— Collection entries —

____

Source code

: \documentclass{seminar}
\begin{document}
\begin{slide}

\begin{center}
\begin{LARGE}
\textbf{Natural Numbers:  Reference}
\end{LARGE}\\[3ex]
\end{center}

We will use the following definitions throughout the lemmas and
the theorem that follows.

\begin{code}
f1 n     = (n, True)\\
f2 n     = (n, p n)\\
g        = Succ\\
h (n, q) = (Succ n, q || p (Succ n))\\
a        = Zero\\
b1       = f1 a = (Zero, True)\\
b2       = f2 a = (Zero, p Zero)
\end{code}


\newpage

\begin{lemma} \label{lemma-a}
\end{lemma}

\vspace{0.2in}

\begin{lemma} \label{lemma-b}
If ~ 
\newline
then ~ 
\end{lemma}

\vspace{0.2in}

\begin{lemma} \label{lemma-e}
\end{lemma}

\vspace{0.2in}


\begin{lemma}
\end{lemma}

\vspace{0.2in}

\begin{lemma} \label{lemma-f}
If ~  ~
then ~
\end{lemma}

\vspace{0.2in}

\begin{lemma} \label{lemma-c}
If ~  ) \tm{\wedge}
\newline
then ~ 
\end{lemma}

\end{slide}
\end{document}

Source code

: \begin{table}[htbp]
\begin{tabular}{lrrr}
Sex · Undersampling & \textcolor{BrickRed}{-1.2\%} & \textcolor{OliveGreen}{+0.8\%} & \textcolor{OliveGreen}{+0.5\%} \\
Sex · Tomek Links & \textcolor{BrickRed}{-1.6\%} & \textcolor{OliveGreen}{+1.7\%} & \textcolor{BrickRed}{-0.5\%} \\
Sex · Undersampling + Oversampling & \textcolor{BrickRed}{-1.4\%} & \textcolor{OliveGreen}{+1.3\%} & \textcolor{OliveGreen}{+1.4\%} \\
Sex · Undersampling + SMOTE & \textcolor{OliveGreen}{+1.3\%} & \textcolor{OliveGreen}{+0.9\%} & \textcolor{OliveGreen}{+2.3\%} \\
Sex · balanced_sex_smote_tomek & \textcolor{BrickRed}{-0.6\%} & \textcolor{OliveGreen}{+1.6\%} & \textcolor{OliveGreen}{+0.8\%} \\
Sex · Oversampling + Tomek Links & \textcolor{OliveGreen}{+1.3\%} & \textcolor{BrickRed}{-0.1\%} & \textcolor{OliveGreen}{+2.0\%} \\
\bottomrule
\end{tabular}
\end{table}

____

— Exercise requirements —
Down to the last character, restate every record.

— Your solution —
Source code

: \documentclass{seminar}
\begin{document}
\begin{slide}

\begin{center}
\begin{LARGE}
\textbf{Natural Numbers:  Reference}
\end{LARGE}\\[3ex]
\end{center}

We will use the following definitions throughout the lemmas and
the theorem that follows.

\begin{code}
f1 n     = (n, True)\\
f2 n     = (n, p n)\\
g        = Succ\\
h (n, q) = (Succ n, q || p (Succ n))\\
a        = Zero\\
b1       = f1 a = (Zero, True)\\
b2       = f2 a = (Zero, p Zero)
\end{code}


\newpage

\begin{lemma} \label{lemma-a}
\end{lemma}

\vspace{0.2in}

\begin{lemma} \label{lemma-b}
If ~ 
\newline
then ~ 
\end{lemma}

\vspace{0.2in}

\begin{lemma} \label{lemma-e}
\end{lemma}

\vspace{0.2in}


\begin{lemma}
\end{lemma}

\vspace{0.2in}

\begin{lemma} \label{lemma-f}
If ~  ~
then ~
\end{lemma}

\vspace{0.2in}

\begin{lemma} \label{lemma-c}
If ~  ) \tm{\wedge}
\newline
then ~ 
\end{lemma}

\end{slide}
\end{document}

Source code

: \begin{table}[htbp]
\begin{tabular}{lrrr}
Sex · Undersampling & \textcolor{BrickRed}{-1.2\%} & \textcolor{OliveGreen}{+0.8\%} & \textcolor{OliveGreen}{+0.5\%} \\
Sex · Tomek Links & \textcolor{BrickRed}{-1.6\%} & \textcolor{OliveGreen}{+1.7\%} & \textcolor{BrickRed}{-0.5\%} \\
Sex · Undersampling + Oversampling & \textcolor{BrickRed}{-1.4\%} & \textcolor{OliveGreen}{+1.3\%} & \textcolor{OliveGreen}{+1.4\%} \\
Sex · Undersampling + SMOTE & \textcolor{OliveGreen}{+1.3\%} & \textcolor{OliveGreen}{+0.9\%} & \textcolor{OliveGreen}{+2.3\%} \\
Sex · balanced_sex_smote_tomek & \textcolor{BrickRed}{-0.6\%} & \textcolor{OliveGreen}{+1.6\%} & \textcolor{OliveGreen}{+0.8\%} \\
Sex · Oversampling + Tomek Links & \textcolor{OliveGreen}{+1.3\%} & \textcolor{BrickRed}{-0.1\%} & \textcolor{OliveGreen}{+2.0\%} \\
\bottomrule
\end{tabular}
\end{table}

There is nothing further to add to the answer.